=== What to do ===
From the first line to the last, output the data exactly as it stands, minus its pictures.

=== Material provided ===

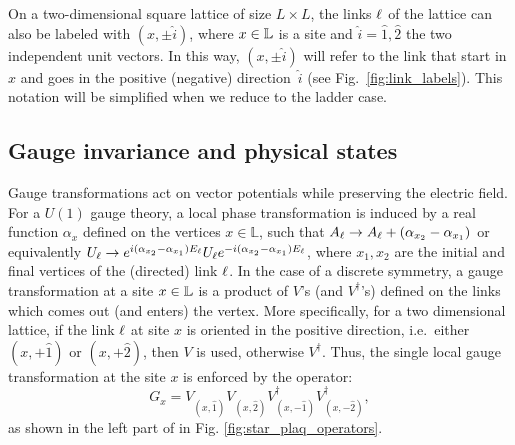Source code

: On a  two-dimensional square lattice of size $L \times L$, the links $\ell$ of the lattice can also be labeled with $(x, \pm\hat{i})$, where $x \in \mathbb{L}$ is a site and
$\hat{i}=\hat{1}, \hat{2}$ the two independent unit vectors.
In this way, $(x, \pm\hat{i})$ will refer to the link that start in $x$ and goes in the positive (negative) direction~$\hat{i}$ (see Fig.~\ref{fig:link_labels}).
This notation will be simplified when we reduce to the ladder case.


\begin{figure}
\end{figure}


\subsection{Gauge invariance and physical states}%
\label{sub:gauge_invariance}

Gauge transformations act on vector potentials while preserving the electric field.
For a $U(1)$ gauge theory, a local phase transformation is induced by a real function $\alpha_x$
defined on the vertices $x\in \mathbb L$, such that  $A_{\ell} \rightarrow A_{\ell} + (\alpha_{x_2} - \alpha_{x_1})$ or equivalently $U_{\ell} \rightarrow  e^{i(\alpha_{x_2} - \alpha_{x_1})
E_{\ell}}  U_{\ell}   e^{-i(\alpha_{x_2} - \alpha_{x_1} )E_{\ell}} $, where $x_1,x_2$ are the initial and final vertices of the (directed) link $\ell$.
In the case of a discrete symmetry, a gauge transformation at a site $x \in \mathbb{L}$ is a product of $V$'s (and $V^\dagger$'s) defined on the links which comes out (and enters) the vertex.
More specifically, for a two dimensional lattice,
if the link $\ell$ at site $x$ is oriented in the positive direction, i.e.~either $(x, +\hat{1})$ or $(x, +\hat{2})$, then $V$ is used, otherwise $V^\dagger$.
Thus,
the single local gauge transformation at the site $x$ is enforced by the operator:
\begin{equation}
    G_x =
    V_{(x, \hat{1})}^{\phantom{\dagger}}
    V_{(x, \hat{2})}^{\phantom{\dagger}}
    V^\dagger_{(x, -\hat{1})}
    V^\dagger_{(x, -\hat{2})},
    \label{eq:gauss_operator}
\end{equation}
as shown in the left part of in Fig. \ref{fig:star_plaq_operators}.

=== Task output ===
Source code

: On a  two-dimensional square lattice of size $L \times L$, the links $\ell$ of the lattice can also be labeled with $(x, \pm\hat{i})$, where $x \in \mathbb{L}$ is a site and
$\hat{i}=\hat{1}, \hat{2}$ the two independent unit vectors.
In this way, $(x, \pm\hat{i})$ will refer to the link that start in $x$ and goes in the positive (negative) direction~$\hat{i}$ (see Fig.~\ref{fig:link_labels}).
This notation will be simplified when we reduce to the ladder case.


\begin{figure}
\end{figure}


\subsection{Gauge invariance and physical states}%
\label{sub:gauge_invariance}

Gauge transformations act on vector potentials while preserving the electric field.
For a $U(1)$ gauge theory, a local phase transformation is induced by a real function $\alpha_x$
defined on the vertices $x\in \mathbb L$, such that  $A_{\ell} \rightarrow A_{\ell} + (\alpha_{x_2} - \alpha_{x_1})$ or equivalently $U_{\ell} \rightarrow  e^{i(\alpha_{x_2} - \alpha_{x_1})
E_{\ell}}  U_{\ell}   e^{-i(\alpha_{x_2} - \alpha_{x_1} )E_{\ell}} $, where $x_1,x_2$ are the initial and final vertices of the (directed) link $\ell$.
In the case of a discrete symmetry, a gauge transformation at a site $x \in \mathbb{L}$ is a product of $V$'s (and $V^\dagger$'s) defined on the links which comes out (and enters) the vertex.
More specifically, for a two dimensional lattice,
if the link $\ell$ at site $x$ is oriented in the positive direction, i.e.~either $(x, +\hat{1})$ or $(x, +\hat{2})$, then $V$ is used, otherwise $V^\dagger$.
Thus,
the single local gauge transformation at the site $x$ is enforced by the operator:
\begin{equation}
    G_x =
    V_{(x, \hat{1})}^{\phantom{\dagger}}
    V_{(x, \hat{2})}^{\phantom{\dagger}}
    V^\dagger_{(x, -\hat{1})}
    V^\dagger_{(x, -\hat{2})},
    \label{eq:gauss_operator}
\end{equation}
as shown in the left part of in Fig. \ref{fig:star_plaq_operators}.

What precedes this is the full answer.